Learning the crucial difference between price and expenditure
To generate its data, the BLS – which reported the 3.4 percent increase – takes sample driver profiles from all over America, gets quotes from real companies for those profiles and then tracks changes in their prices over time.
Since they are only samples, the drivers that they theoretically insure cannot adjust deductibles, change financial protection levels, improve their driving records or conduct a car insurance comparison to find a better deal – all of which may help reduce the policyholder’s economic burden. Rather, the BLS set the policy and driver details in stone when they chose the profiles, and it only adjusts the premiums in response to vehicle upgrades and changes in insurers’ pricing structures.
If the insurers suffer huge losses and have to adjust their pricing formulas, premiums simply go up. The holders of those policies cannot react as those in the real world can.
The NAIC – which reported the 6.75 percent decrease – on the other hand, looks at the total premiums that policyholders pay for liability, comp and collision coverage in each state and then divides that by the total number of insured drivers who purchased them. This process in effect gives a view of the actual expenditures that policyholders in each state have.
“Statistics show that, on average, when consumers keep the same policy, prices are likely to go up after a while,” Diaz says. “But consumers can offset the increases by making smart choices when it comes to coverage options.”
How to offset gradual price increases
There are plenty of websites and consumer guides devoted to showing consumers how to slash premiums, but here are a couple of the more reliable tactics:
*Adjust your comprehensive and collision deductibles. For those who are struggling to pay the cost of insuring their own cars against physical damage, you may want to consider raising deductibles or eliminating this optional coverage on older cars. The Insurance Information Institute says raising deductibles can amount to savings of anywhere between 15 and 40 percent. Doing so may result in greater out-of-pocket expenses in the event of a claim, though.
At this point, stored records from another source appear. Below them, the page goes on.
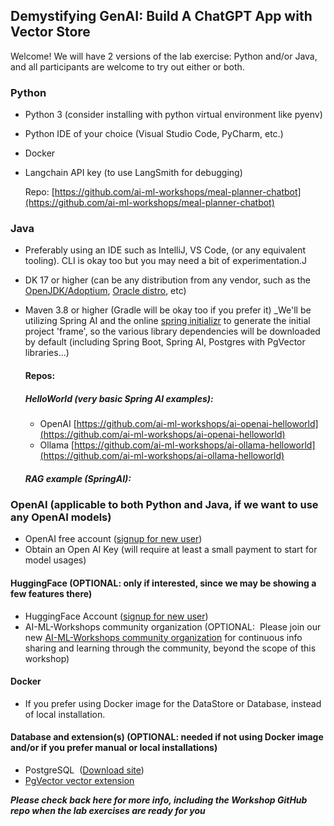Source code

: ## Demystifying GenAI: Build A ChatGPT App with Vector Store

Welcome!  We will have 2 versions of the lab exercise: Python and/or Java, and all participants are welcome to try out either or both.

### Python
- Python 3 (consider installing with python virtual environment like pyenv)
- Python IDE of your choice (Visual Studio Code, PyCharm, etc.)
- Docker
- Langchain API key (to use LangSmith for debugging)

  Repo:  [https://github.com/ai-ml-workshops/meal-planner-chatbot](https://github.com/ai-ml-workshops/meal-planner-chatbot)

### Java
- Preferably using an IDE such as IntelliJ, VS Code, (or any equivalent tooling). CLI is okay too but you may need a bit of experimentation.J
- DK 17 or higher (can be any distribution from any vendor, such as the [OpenJDK/Adoptium](https://adoptium.net/), [Oracle distro](https://www.oracle.com/java/technologies/downloads/), etc)
- Maven 3.8 or higher (Gradle will be okay too if you prefer it)
_We'll be utilizing Spring AI and the online [spring initializr](https://start.spring.io) to generate the initial project 'frame', so the various library dependencies will be downloaded by default (including Spring Boot, Spring AI, Postgres with PgVector libraries...)

  #### Repos:
  ##### HelloWorld (very basic Spring AI examples):
  - OpenAI  [https://github.com/ai-ml-workshops/ai-openai-helloworld](https://github.com/ai-ml-workshops/ai-openai-helloworld)
  - Ollama  [https://github.com/ai-ml-workshops/ai-ollama-helloworld](https://github.com/ai-ml-workshops/ai-ollama-helloworld)
  ##### RAG example (SpringAI):

### OpenAI (applicable to both Python and Java, if we want to use any OpenAI models)
- OpenAI free account ([signup for new user](https://platform.openai.com/signup/))
- Obtain an Open AI Key (will require at least a small payment to start for model usages)

#### HuggingFace (OPTIONAL: only if interested, since we may be showing a few features there)
- HuggingFace Account ([signup for new user](https://huggingface.co/))
- AI-ML-Workshops community organization (OPTIONAL:  Please join our new [AI-ML-Workshops community organization](https://huggingface.co/AI-ML-workshops) for continuous info sharing and learning through the community, beyond the scope of this workshop)

#### Docker 
- If you prefer using Docker image for the DataStore or Database, instead of local installation.

#### Database and extension(s) (OPTIONAL: needed if not using Docker image and/or if you prefer manual or local installations)
- PostgreSQL  ([Download site](https://www.postgresql.org/download/))
- [PgVector vector extension](https://github.com/pgvector/pgvector/blob/master/README.md)

***Please check back here for more info, including the Workshop GitHub repo when the lab exercises are ready for you***
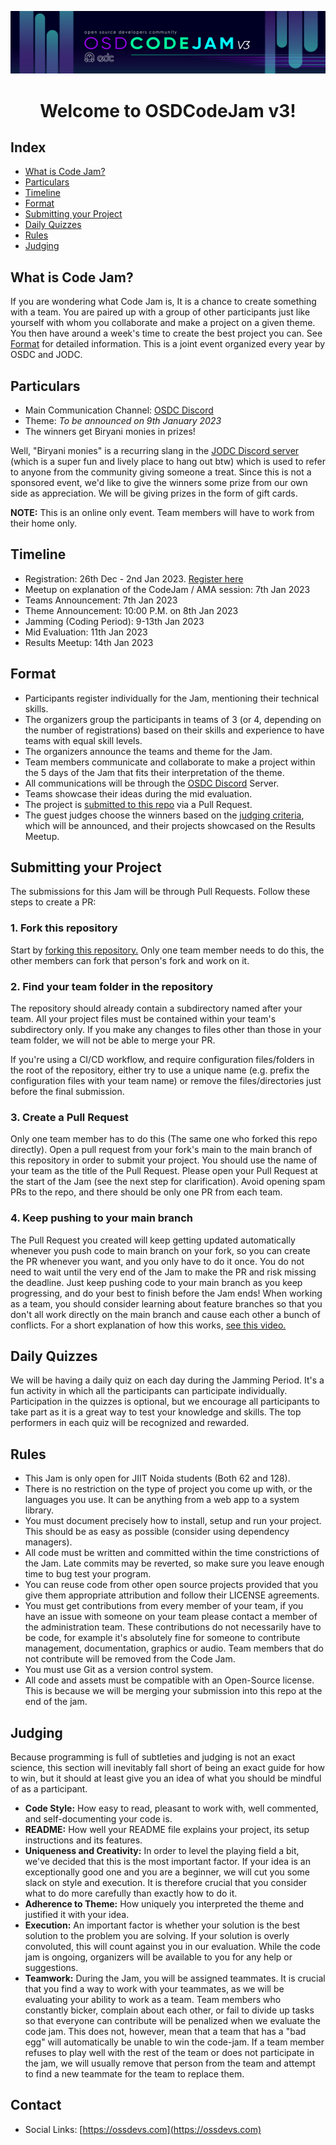 ![CodeJam v3 Banner](./assets/5x1banner.png)
<div align="center">
<h1> Welcome to OSDCodeJam v3!</h1>
</div>

## Index
- [What is Code Jam?](#what-is-code-jam)
- [Particulars](#particulars)
- [Timeline](#timeline)
- [Format](#format)
- [Submitting your Project](#submitting-your-project)
- [Daily Quizzes](#daily-quizzes)
- [Rules](#rules)
- [Judging](#judging)

## What is Code Jam?
If you are wondering what Code Jam is, It is a chance to create something with a team. You are paired up with a group of other participants just like yourself with whom you collaborate and make a project on a given theme. You then have around a week's time to create the best project you can. See [Format](#format) for detailed information. This is a joint event organized every year by OSDC and JODC.

## Particulars
- Main Communication Channel: [OSDC Discord](https://discord.io/osdc)
- Theme: *To be announced on 9th January 2023*
- The winners get Biryani monies in prizes!

Well, "Biryani monies" is a recurring slang in the [JODC Discord server](https://discord.io/jodc) (which is a super fun and lively place to hang out btw) which is used to refer to anyone from the community giving someone a treat. Since this is not a sponsored event, we'd like to give the winners some prize from our own side as appreciation. We will be giving prizes in the form of gift cards.

**NOTE:** This is an online only event. Team members will have to work from their home only.

## Timeline
- Registration: 26th Dec - 2nd Jan 2023. [Register here](https://forms.gle/aywVVFQ9bdATXacT9)
- Meetup on explanation of the CodeJam / AMA session: 7th Jan 2023
- Teams Announcement: 7th Jan 2023
- Theme Announcement: 10:00 P.M. on 8th Jan 2023
- Jamming (Coding Period): 9-13th Jan 2023
- Mid Evaluation: 11th Jan 2023
- Results Meetup: 14th Jan 2023

## Format
- Participants register individually for the Jam, mentioning their technical skills.
- The organizers group the participants in teams of 3 (or 4, depending on the number of registrations) based on their skills and experience to have teams with equal skill levels.
- The organizers announce the teams and theme for the Jam.
- Team members communicate and collaborate to make a project within the 5 days of the Jam that fits their interpretation of the theme. 
- All communications will be through the [OSDC Discord](https://discord.io/osdc) Server.
- Teams showcase their ideas during the mid evaluation.
- The project is [submitted to this repo](#submitting-your-project) via a Pull Request.
- The guest judges choose the winners based on the [judging criteria](#judging), which will be announced, and their projects showcased on the Results Meetup.

## Submitting your Project
The submissions for this Jam will be through Pull Requests. Follow these steps to create a PR:

### 1. Fork this repository
Start by [forking this repository.](https://github.com/osdc/codejam-v3/fork) Only one team member needs to do this, the other members can fork that person's fork and work on it.

### 2. Find your team folder in the repository
The repository should already contain a subdirectory named after your team. All your project files must be contained within your team's subdirectory only. If you make any changes to files other than those in your team folder, we will not be able to merge your PR.

If you're using a CI/CD workflow, and require configuration files/folders in the root of the repository, either try to use a unique name (e.g. prefix the configuration files with your team name) or remove the files/directories just before the final submission.

### 3. Create a Pull Request
Only one team member has to do this (The same one who forked this repo directly).
Open a pull request from your fork's main to the main branch of this repository in order to submit your project. You should use the name of your team as the title of the Pull Request. Please open your Pull Request at the start of the Jam (see the next step for clarification).
Avoid opening spam PRs to the repo, and there should be only one PR from each team.

### 4. Keep pushing to your main branch
The Pull Request you created will keep getting updated automatically whenever you push code to main branch on your fork, so you can create the PR whenever you want, and you only have to do it once. You do not need to wait until the very end of the Jam to make the PR and risk missing the deadline. Just keep pushing code to your main branch as you keep progressing, and do your best to finish before the Jam ends!
When working as a team, you should consider learning about feature branches so that you don't all work directly on the main branch and cause each other a bunch of conflicts. For a short explanation of how this works, [see this video.](youtube.com/watch?v=j7YDbrS9I48)

## Daily Quizzes 
We will be having a daily quiz on each day during the Jamming Period. It's a fun activity in which all the participants can participate individually. Participation in the quizzes is optional, but we encourage all participants to take part as it is a great way to test your knowledge and skills. The top performers in each quiz will be recognized and rewarded.

## Rules
- This Jam is only open for JIIT Noida students (Both 62 and 128).
- There is no restriction on the type of project you come up with, or the languages you use. It can be anything from a web app to a system library.
- You must document precisely how to install, setup and run your project. This should be as easy as possible (consider using dependency managers).
- All code must be written and committed within the time constrictions of the Jam. Late commits may be reverted, so make sure you leave enough time to bug test your program.
- You can reuse code from other open source projects provided that you give them appropriate attribution and follow their LICENSE agreements.
- You must get contributions from every member of your team, if you have an issue with someone on your team please contact a member of the administration team. These contributions do not necessarily have to be code, for example it's absolutely fine for someone to contribute management, documentation, graphics or audio. Team members that do not contribute will be removed from the Code Jam.
- You must use Git as a version control system.
- All code and assets must be compatible with an Open-Source license. This is because we will be merging your submission into this repo at the end of the jam.


## Judging
Because programming is full of subtleties and judging is not an exact science, this section will inevitably fall short of being an exact guide for how to win, but it should at least give you an idea of what you should be mindful of as a participant.

- **Code Style:** How easy to read, pleasant to work with, well commented, and self-documenting your code is.
- **README:** How well your README file explains your project, its setup instructions and its features.
- **Uniqueness and Creativity:** In order to level the playing field a bit, we've decided that this is the most important factor. If your idea is an exceptionally good one and you are a beginner, we will cut you some slack on style and execution. It is therefore crucial that you consider what to do more carefully than exactly how to do it.
- **Adherence to Theme:** How uniquely you interpreted the theme and justified it with your idea.
- **Execution:** An important factor is whether your solution is the best solution to the problem you are solving. If your solution is overly convoluted, this will count against you in our evaluation. While the code jam is ongoing, organizers will be available to you for any help or suggestions.
- **Teamwork:** During the Jam, you will be assigned teammates. It is crucial that you find a way to work with your teammates, as we will be evaluating your ability to work as a team. Team members who constantly bicker, complain about each other, or fail to divide up tasks so that everyone can contribute will be penalized when we evaluate the code jam. This does not, however, mean that a team that has a "bad egg" will automatically be unable to win the code-jam. If a team member refuses to play well with the rest of the team or does not participate in the jam, we will usually remove that person from the team and attempt to find a new teammate for the team to replace them.


## Contact
- Social Links: [https://ossdevs.com](https://ossdevs.com)
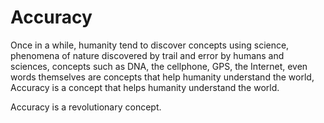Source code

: # Accuracy
Once in a while, humanity tend to discover concepts using science, phenomena of nature discovered by trail and error by humans and sciences, concepts such as DNA, the cellphone, GPS, the Internet, even words themselves are concepts that help humanity understand the world, Accuracy is a concept that helps humanity understand the world. 

Accuracy is a revolutionary concept.
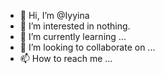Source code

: - 👋 Hi, I’m @Iyyina
- 👀 I’m interested in nothing.
- 🌱 I’m currently learning ...
- 💞️ I’m looking to collaborate on ...
- 📫 How to reach me ...

<!---
Iyyina/Iyyina is a ✨ special ✨ repository because its `README.md` (this file) appears on your GitHub profile.
You can click the Preview link to take a look at your changes.
--->
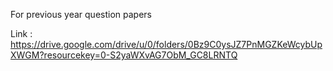 For previous year question papers

Link : https://drive.google.com/drive/u/0/folders/0Bz9C0ysJZ7PnMGZKeWcybUpXWGM?resourcekey=0-S2yaWXvAG7ObM_GC8LRNTQ
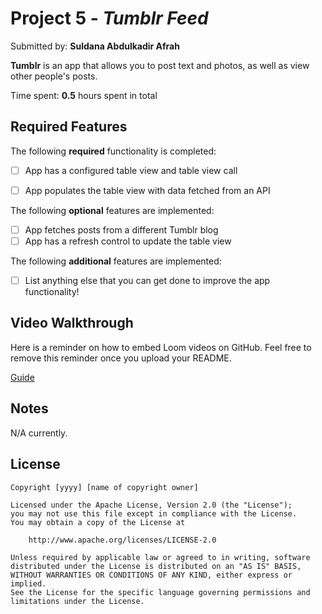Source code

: # Project 5 - *Tumblr Feed*

Submitted by: **Suldana Abdulkadir Afrah**

**Tumblr** is an app that allows you to post text and photos, as well as view other people's posts.

Time spent: **0.5** hours spent in total

## Required Features

The following **required** functionality is completed:

- [ ] App has a configured table view and table view call
- [ ] App populates the table view with data fetched from an API


The following **optional** features are implemented:

- [ ] App fetches posts from a different Tumblr blog
- [ ] App has a refresh control to update the table view

The following **additional** features are implemented:

- [ ] List anything else that you can get done to improve the app functionality!

## Video Walkthrough

Here is a reminder on how to embed Loom videos on GitHub. Feel free to remove this reminder once you upload your README. 

[Guide](https://drive.google.com/file/d/11PuDUIn9btl_ZJqpSCkSA5ig9U98ilSy/view?usp=sharing)

## Notes

N/A currently.

## License

    Copyright [yyyy] [name of copyright owner]

    Licensed under the Apache License, Version 2.0 (the "License");
    you may not use this file except in compliance with the License.
    You may obtain a copy of the License at

        http://www.apache.org/licenses/LICENSE-2.0

    Unless required by applicable law or agreed to in writing, software
    distributed under the License is distributed on an "AS IS" BASIS,
    WITHOUT WARRANTIES OR CONDITIONS OF ANY KIND, either express or implied.
    See the License for the specific language governing permissions and
    limitations under the License.
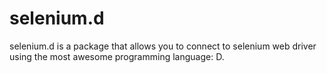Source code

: selenium.d
=======

selenium.d is a package that allows you to connect to selenium web driver using the most awesome
programming language: D.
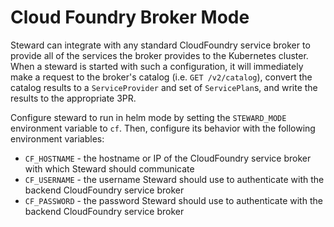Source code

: # Cloud Foundry Broker Mode

Steward can integrate with any standard CloudFoundry service broker to provide all of the services
the broker provides to the Kubernetes cluster. When a steward is started with such a configuration,
it will immediately make a request to the broker's catalog (i.e. `GET /v2/catalog`), convert the
catalog results to a `ServiceProvider` and set of `ServicePlan`s, and write the results to the
appropriate 3PR.

Configure steward to run in helm mode by setting the `STEWARD_MODE` environment variable to `cf`. Then, configure its behavior with the following environment variables:

- `CF_HOSTNAME` - the hostname or IP of the CloudFoundry service broker with which Steward should communicate
- `CF_USERNAME` - the username Steward should use to authenticate with the backend CloudFoundry service broker
- `CF_PASSWORD` - the password Steward should use to authenticate with the backend CloudFoundry service broker
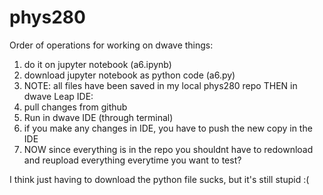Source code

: # phys280

Order of operations for working on dwave things:
1. do it on jupyter notebook (a6.ipynb)
2. download jupyter notebook as python code (a6.py)
3. NOTE: all files have been saved in my local phys280 repo
THEN in dwave Leap IDE:
4. pull changes from github
5. Run in dwave IDE (through terminal)
6. if you make any changes in IDE, you have to push the new copy in the IDE
7. NOW since everything is in the repo you shouldnt have to redownload and reupload everything everytime you want to test?

I think just having to download the python file sucks, but it's still stupid :(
*Driving less? Ask about low-mileage discounts. According to the latest report from the Federal Highway Administration, the number of miles that Americans drive in the month of April was at its lowest point this year since 2003. Motorists who put in fewer miles behind the wheel statistically are at a lower risk of getting into an accident, and insurers may reward them with significant price breaks.
*Shop around. While the drivers in the BLS statistics are essentially chained to their insurers, you are not. Nearly 8,000 domestic insurers were selling coverage in 2009, according to the NAIC, with a significant chunk of them providing financial protection for vehicles. That’s a lot of competition, and all of those companies are trying to come up with new incentives for you to get a policy through them. You can easily find cheap auto insurance through quote-comparison sites that will help you efficiently evaluate your options and track down the best deals for your individual driver profile.